• THE PROBLEM:
In the listing below, which lines contain the string "documentclass"? Copy them all.

• DATA FOR REVIEW:

*****

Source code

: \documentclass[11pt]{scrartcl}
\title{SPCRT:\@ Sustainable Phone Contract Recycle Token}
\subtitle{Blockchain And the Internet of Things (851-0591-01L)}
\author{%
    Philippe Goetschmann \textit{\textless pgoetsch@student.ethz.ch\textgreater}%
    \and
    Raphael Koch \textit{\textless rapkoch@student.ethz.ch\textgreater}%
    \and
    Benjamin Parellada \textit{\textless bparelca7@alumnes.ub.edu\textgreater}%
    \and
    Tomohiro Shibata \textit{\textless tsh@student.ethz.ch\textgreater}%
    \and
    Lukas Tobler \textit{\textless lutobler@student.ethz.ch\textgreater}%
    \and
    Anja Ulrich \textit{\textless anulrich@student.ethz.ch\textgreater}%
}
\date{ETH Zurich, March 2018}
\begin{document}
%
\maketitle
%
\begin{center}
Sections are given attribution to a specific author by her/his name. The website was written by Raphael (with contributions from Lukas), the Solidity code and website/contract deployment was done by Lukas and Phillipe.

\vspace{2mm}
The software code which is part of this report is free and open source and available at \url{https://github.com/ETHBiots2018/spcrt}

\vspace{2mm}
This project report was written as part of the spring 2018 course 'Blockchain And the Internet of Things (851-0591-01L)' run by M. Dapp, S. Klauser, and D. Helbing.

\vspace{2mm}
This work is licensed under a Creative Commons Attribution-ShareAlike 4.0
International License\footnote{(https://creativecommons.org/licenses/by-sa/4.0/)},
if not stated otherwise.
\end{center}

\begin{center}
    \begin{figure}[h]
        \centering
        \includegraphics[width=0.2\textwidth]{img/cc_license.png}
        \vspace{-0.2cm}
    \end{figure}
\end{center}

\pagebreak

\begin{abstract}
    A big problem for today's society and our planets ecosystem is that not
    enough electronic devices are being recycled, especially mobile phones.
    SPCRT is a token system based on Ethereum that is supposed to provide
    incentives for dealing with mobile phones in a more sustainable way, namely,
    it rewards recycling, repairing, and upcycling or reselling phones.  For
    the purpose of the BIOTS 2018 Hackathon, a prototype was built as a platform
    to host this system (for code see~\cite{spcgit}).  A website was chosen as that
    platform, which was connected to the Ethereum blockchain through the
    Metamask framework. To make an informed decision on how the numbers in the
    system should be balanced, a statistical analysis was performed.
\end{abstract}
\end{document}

*****

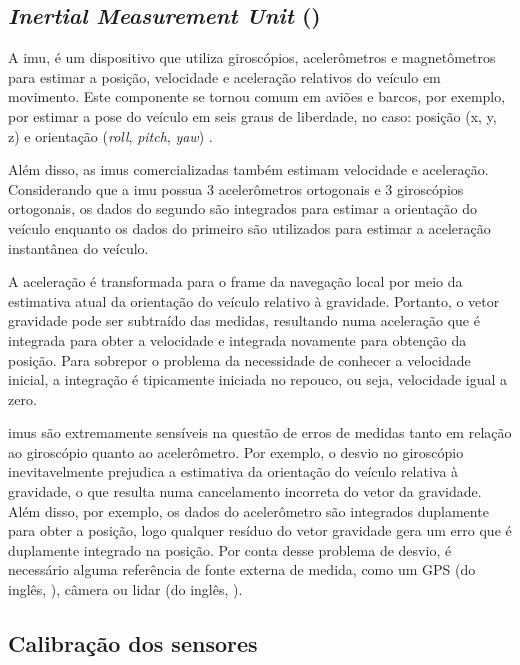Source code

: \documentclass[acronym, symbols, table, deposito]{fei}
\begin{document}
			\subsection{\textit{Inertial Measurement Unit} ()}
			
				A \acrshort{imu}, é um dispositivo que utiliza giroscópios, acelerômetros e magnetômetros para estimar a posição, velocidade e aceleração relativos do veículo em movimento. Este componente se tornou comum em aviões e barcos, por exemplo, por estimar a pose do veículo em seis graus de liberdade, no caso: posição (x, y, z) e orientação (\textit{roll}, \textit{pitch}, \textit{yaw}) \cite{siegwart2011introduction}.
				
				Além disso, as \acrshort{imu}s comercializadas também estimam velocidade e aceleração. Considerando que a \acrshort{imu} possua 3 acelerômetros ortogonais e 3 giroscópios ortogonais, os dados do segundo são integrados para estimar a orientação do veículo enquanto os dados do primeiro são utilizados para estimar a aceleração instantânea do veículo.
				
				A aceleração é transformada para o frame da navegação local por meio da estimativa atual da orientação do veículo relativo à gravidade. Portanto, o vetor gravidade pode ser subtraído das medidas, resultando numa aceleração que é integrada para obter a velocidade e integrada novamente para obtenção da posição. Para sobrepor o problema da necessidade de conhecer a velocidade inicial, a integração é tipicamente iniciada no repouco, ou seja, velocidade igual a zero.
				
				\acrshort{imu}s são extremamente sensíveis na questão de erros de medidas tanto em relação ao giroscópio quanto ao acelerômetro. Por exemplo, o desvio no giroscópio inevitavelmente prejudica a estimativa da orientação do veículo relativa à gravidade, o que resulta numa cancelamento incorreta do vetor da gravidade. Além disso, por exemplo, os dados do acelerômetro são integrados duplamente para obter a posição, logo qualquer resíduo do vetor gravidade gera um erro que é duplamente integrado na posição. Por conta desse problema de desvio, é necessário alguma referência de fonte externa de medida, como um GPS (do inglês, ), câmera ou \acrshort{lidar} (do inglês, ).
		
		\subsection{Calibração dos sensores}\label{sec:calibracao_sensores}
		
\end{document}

*****

• SOLUTION TO THE EXERCISE:
: \documentclass[11pt]{scrartcl}
: \documentclass[acronym, symbols, table, deposito]{fei}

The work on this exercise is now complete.